From The Interfaith Prayer Book: “Reading of Popul Vuh”.


And get excited!


Today is the 3rd annual Día de los Muertos (Day of the Dead) festival.


Remember: Día de los Muertos is everyone’s festival, no matter your culture or heritage:


The traditional Reading of Popul Vuh is below.

Everyone in South Florida including tourists and Snowbirds are encouraged to visit this City and participate in all the festivities and events.

The fun starts at 1:30 with FREE Face Painting for the first 125 participants in the Día De Los Muertos procession called El Camino. The festivities continue on til 9:45 when the 50/50 Raffle Winner is announced. In between are costume contests for adults, children and pets, lots of traditional music and dancing too!


About the Popul Vuh.


A prayer from the Popul Vuh is further down below in this blog post. This ancient prayer is from a compilation of prayers by author Ted Brownstein and the Lake Worth Interfaith Network* in the 2014 expanded edition of The Interfaith Prayer Book:

This Expanded Edition adds prayers from eight additional traditions; Native African, Native American, Zoroastrian, Taoist, Confucian, Shinto, Jain and Sikh.

Additional information about the Popul Vuh.


According to Joshua J. Mark writing for the Ancient History Encyclopedia the Popol Vuh is,


[T]he story of creation according to the Quiche Maya of the region known today as Guatemala. [emphasis added] Translated as ‘The Council Book’, ‘The Book of the People’ or, literally, ‘The Book of the Mat’, the work has been referred to as “The Mayan Bible” although this comparison is imprecise. The Popol Vuh is not regarded by the Maya as ‘the word of God’ nor as sacred scripture but rather as an account of “the ancient word” and the understanding the Quiche had of cosmology and creation before the coming of Christianity. The Quiche referred to the book as an Ilb′al — an instrument of sight — and it was known as “The Book of the Mat” because of the woven mats the people would sit on to hear the work recited at the council house. One such building, at Copan, features stone lintels ‘woven’ to look like such matting.
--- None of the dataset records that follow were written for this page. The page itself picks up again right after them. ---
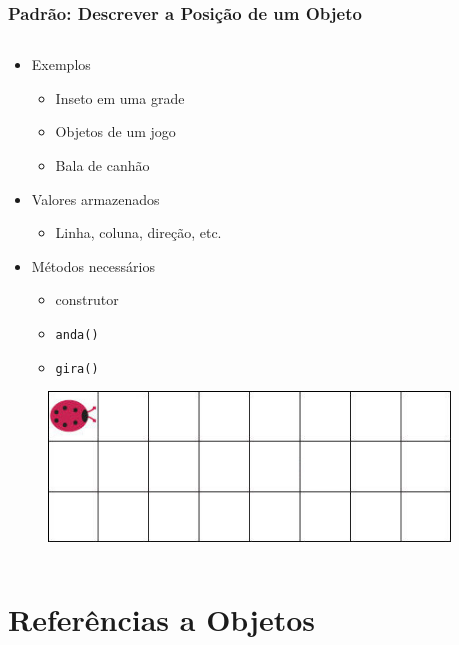 \documentclass[xcolor={dvipsnames,table},aspectratio=169]{beamer}
\begin{document}
\begin{frame}[fragile]\frametitle{Padrão: Descrever a Posição de um Objeto}
\begin{columns}[T]
	\begin{column}{0.5\linewidth}
\begin{itemize}
	\item Exemplos
	\begin{itemize}
		\item Inseto em uma grade
		\item Objetos de um jogo
		\item Bala de canhão
	\end{itemize}
	\item Valores armazenados
	\begin{itemize}
		\item Linha, coluna, direção, etc.
	\end{itemize}
	\item Métodos necessários
	\begin{itemize}
		\item construtor
		\item \texttt{anda()}
		\item \texttt{gira()}
	\end{itemize}
\end{itemize}
\begin{figure}[h]
	\includegraphics[height=0.15\paperheight,center]{pucrs-ep-fprog-unidade_07-objetos_e_classes-laminas-inseto.jpg}
\end{figure}
	\end{column}
	\begin{column}{0.5\linewidth}
{\tiny\inputminted[bgcolor=cyan!10]{java}{src/Inseto.java}}
	\end{column}
\end{columns}
\end{frame}

\section{Referências a Objetos}
\end{document}
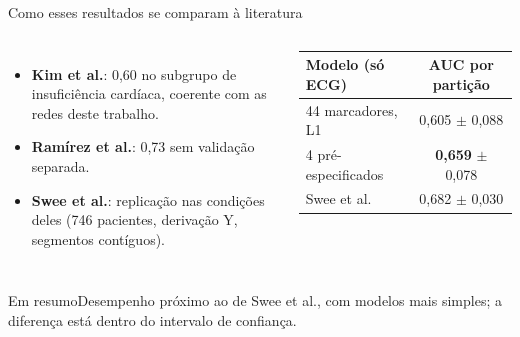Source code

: \documentclass[10pt,aspectratio=169]{beamer}
\newcommand{\msg}[1]{\par\vfill\begin{block}{Em resumo}#1\end{block}}
\begin{document}
\begin{frame}{Como esses resultados se comparam à literatura}
  \begin{columns}[T]
    \small
    \begin{itemize}
      \item \textbf{Kim et al.}: 0,60 no subgrupo de insuficiência cardíaca,
        coerente com as redes deste trabalho.
      \item \textbf{Ramírez et al.}: 0,73 sem validação separada.
      \item \textbf{Swee et al.}: replicação nas condições deles (746
        pacientes, derivação Y, segmentos contíguos).
    \end{itemize}
    \centering
    \scriptsize
    \begin{tabular}{lc}
      \toprule
      Modelo (só ECG) & AUC por partição \\
      \midrule
      44 marcadores, L1 & 0,605 $\pm$ 0,088 \\
      4 pré-especificados & \textbf{0,659} $\pm$ 0,078 \\
      Swee et al. & 0,682 $\pm$ 0,030 \\
      \bottomrule
    \end{tabular}
  \end{columns}
  \msg{Desempenho próximo ao de Swee et al., com modelos mais simples; a
    diferença está dentro do intervalo de confiança.}
\end{frame}
\end{document}
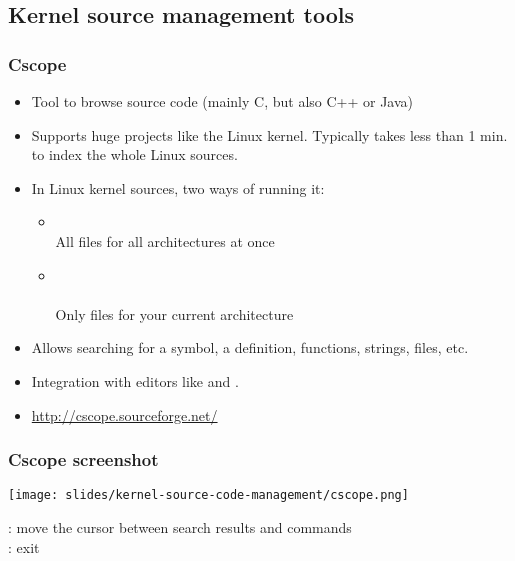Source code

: \subsection{Kernel source management tools}

\begin{frame}
  \frametitle{Cscope}
  \begin{itemize}
  \item Tool to browse source code (mainly C, but also C++ or Java)
  \item Supports huge projects like the Linux kernel. Typically takes less
    than 1 min. to index the whole Linux sources.
  \item In Linux kernel sources, two ways of running it:
    \begin{itemize}
    \item {}\\
      All files for all architectures at once
    \item {}\\
      \\
      Only files for your current architecture
    \end{itemize}
  \item Allows searching for a symbol, a definition, functions,
    strings, files, etc.
  \item Integration with editors like  and .
  \item \url{http://cscope.sourceforge.net/}
  \end{itemize}
\end{frame}

\begin{frame}
  \frametitle{Cscope screenshot}
  \begin{center}
    \texttt{[image: slides/kernel-source-code-management/cscope.png]}
  \end{center}
  \code{[Tab]}: move the cursor between search results and commands\\
  \code{[Ctrl] [D]}: exit 
\end{frame}

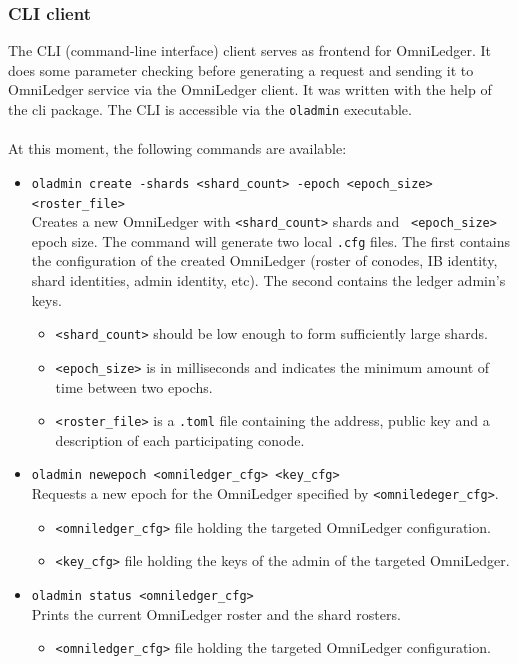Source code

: \subsubsection{CLI client}
The CLI (command-line interface) client serves as frontend for OmniLedger. It does some parameter checking before generating a request and sending it to OmniLedger service via the OmniLedger client. It was written with the help of the cli\cite{cli} package. The CLI is accessible via the \texttt{oladmin} executable. \\\\
At this moment, the following commands are available:
\begin{itemize}
	\item \texttt{oladmin create -shards <shard\_count> -epoch <epoch\_size> <roster\_file>} \\
	Creates a new OmniLedger with \texttt{<shard\_count>} shards and \texttt{ <epoch\_size>} epoch size. The command will generate two local \texttt{.cfg} files. The first contains the configuration of the created OmniLedger (roster of conodes, IB identity, shard identities, admin identity, etc). The second contains the ledger admin's keys.
	\begin{itemize}
		\item \texttt{<shard\_count>} should be low enough to form sufficiently large shards.
		\item \texttt{<epoch\_size>} is in milliseconds and indicates the minimum amount of time between two epochs.
		\item \texttt{<roster\_file>} is a \texttt{.toml} file containing the address, public key and a description of each participating conode. 
	\end{itemize}
	\item \texttt{oladmin newepoch <omniledger\_cfg> <key\_cfg>}\\
	Requests a new epoch for the OmniLedger specified by \texttt{<omniledeger\_cfg>}.
	\begin{itemize}
		\item \texttt{<omniledger\_cfg>} file holding the targeted OmniLedger configuration.
		\item \texttt{<key\_cfg>} file holding the keys of the admin of the targeted OmniLedger.
	\end{itemize}
	\item \texttt{oladmin status <omniledger\_cfg>}\\
	Prints the current OmniLedger roster and the shard rosters.
	\begin{itemize}
		\item \texttt{<omniledger\_cfg>} file holding the targeted OmniLedger configuration.
	\end{itemize}
\end{itemize}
A prayer from the Popul Vuh is included in the chapter titled, “Native American Prayer” in The Interfaith Prayer Book:


Harmony with nature is a predominant theme in many native traditions, ranging through North, Central and South America. The world is structured according to the four cardinal compass points, east, west, north and south, and by the vertical axis linking Mother Earth below with Father Sky above. All of creation, mountains and plains, plants and fruits, humans and animals are seen as interconnected sacred elements. The well-being of each is dependent upon the whole. 
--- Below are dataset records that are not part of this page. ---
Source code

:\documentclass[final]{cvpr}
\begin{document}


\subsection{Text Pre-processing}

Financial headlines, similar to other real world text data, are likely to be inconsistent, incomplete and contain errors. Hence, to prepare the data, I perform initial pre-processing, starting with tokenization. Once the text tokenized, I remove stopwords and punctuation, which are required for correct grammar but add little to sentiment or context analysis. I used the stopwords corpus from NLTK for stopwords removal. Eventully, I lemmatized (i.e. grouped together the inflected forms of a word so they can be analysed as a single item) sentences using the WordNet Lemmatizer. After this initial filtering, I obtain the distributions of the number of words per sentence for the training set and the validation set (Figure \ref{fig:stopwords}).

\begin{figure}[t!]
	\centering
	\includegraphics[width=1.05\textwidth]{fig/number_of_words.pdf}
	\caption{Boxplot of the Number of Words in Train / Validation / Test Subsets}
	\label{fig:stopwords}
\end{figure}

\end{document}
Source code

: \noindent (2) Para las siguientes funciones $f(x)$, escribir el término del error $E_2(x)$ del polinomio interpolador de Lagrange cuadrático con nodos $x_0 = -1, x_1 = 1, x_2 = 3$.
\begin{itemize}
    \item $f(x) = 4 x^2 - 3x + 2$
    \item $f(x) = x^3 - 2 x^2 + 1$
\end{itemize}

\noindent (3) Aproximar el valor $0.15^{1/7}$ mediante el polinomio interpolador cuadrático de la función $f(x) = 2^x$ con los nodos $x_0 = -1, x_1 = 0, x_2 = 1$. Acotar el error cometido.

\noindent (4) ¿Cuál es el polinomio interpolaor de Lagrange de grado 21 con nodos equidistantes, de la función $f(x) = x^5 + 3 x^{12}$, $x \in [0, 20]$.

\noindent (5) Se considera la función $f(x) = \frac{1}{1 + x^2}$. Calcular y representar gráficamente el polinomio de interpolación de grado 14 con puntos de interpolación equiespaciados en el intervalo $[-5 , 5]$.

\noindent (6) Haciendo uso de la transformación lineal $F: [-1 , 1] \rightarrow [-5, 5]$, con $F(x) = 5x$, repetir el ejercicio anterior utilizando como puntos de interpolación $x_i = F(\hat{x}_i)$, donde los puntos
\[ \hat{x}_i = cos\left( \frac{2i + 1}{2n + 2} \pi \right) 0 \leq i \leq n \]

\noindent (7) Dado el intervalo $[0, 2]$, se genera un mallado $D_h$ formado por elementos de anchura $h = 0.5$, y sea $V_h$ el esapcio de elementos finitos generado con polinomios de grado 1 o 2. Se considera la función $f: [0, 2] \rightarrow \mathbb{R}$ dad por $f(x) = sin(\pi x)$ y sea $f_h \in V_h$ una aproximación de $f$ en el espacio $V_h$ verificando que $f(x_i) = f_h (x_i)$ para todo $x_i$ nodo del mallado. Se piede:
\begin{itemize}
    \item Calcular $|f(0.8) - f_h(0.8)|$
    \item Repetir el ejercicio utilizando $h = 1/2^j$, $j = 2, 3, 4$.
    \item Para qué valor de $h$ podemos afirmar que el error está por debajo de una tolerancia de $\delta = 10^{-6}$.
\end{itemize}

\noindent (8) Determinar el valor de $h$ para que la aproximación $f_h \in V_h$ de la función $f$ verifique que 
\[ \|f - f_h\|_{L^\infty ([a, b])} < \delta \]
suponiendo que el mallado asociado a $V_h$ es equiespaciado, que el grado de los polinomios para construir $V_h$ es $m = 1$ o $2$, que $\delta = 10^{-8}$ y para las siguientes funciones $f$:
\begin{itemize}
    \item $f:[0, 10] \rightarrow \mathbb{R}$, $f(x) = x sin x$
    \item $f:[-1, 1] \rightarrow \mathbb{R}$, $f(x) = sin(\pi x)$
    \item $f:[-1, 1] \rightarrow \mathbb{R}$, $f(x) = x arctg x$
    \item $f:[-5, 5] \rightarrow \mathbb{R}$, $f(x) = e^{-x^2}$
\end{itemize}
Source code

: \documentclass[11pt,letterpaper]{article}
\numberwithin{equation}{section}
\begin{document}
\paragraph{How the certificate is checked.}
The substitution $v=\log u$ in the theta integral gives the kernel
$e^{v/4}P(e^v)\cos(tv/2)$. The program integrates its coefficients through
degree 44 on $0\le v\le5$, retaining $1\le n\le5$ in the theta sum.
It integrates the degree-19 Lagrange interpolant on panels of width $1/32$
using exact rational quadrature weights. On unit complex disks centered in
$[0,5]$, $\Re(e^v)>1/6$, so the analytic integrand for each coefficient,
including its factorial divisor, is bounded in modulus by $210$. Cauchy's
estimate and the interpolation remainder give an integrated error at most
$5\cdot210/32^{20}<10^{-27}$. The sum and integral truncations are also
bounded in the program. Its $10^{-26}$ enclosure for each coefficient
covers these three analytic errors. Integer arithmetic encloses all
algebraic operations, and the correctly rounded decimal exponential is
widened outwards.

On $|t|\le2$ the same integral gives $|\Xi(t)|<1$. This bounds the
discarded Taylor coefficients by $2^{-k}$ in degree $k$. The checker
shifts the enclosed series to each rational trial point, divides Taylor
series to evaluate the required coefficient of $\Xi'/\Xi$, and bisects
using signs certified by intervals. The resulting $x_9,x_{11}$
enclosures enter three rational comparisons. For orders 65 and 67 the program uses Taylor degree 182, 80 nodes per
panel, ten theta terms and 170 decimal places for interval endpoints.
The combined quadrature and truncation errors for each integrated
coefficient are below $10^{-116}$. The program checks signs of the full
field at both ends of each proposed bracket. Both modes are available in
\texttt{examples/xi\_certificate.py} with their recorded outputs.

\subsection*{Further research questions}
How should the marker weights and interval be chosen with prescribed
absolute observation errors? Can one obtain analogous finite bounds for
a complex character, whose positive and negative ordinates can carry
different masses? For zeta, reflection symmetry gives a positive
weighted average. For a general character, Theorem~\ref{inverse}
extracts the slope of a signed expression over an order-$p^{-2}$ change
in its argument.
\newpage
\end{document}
Now to the “Maya prayer for visitation to sacred sites and reading the creation epic, Popul Vuh” from p. 23 in author Ted Brownstein’s prayer book:


Make my guilt vanish,
Heart of Sky, Heart of Earth;
Grant me a favor,
Give me strength, give me courage
In my heart, in my head,
Since you are my mountain and my plain;
May there be no falsehood and no stain,
And may this reading of the Popul Vuh
Come out clear as dawn,
And may the sifting of ancient times
Be complete in my heart, in my head;
And make my guilt vanish,
My grandmothers, grandfathers,
And however many souls of the dead there may be,
You who speak with the Heart of Sky and Earth,
May all of you together give strength
To the reading I have undertaken.


*The Lake Worth Interfaith Network (LWIN) is a group of individuals and faith-based communities dedicated to promoting acceptance and understanding among our diverse spiritual traditions through devotions, education and compassionate action.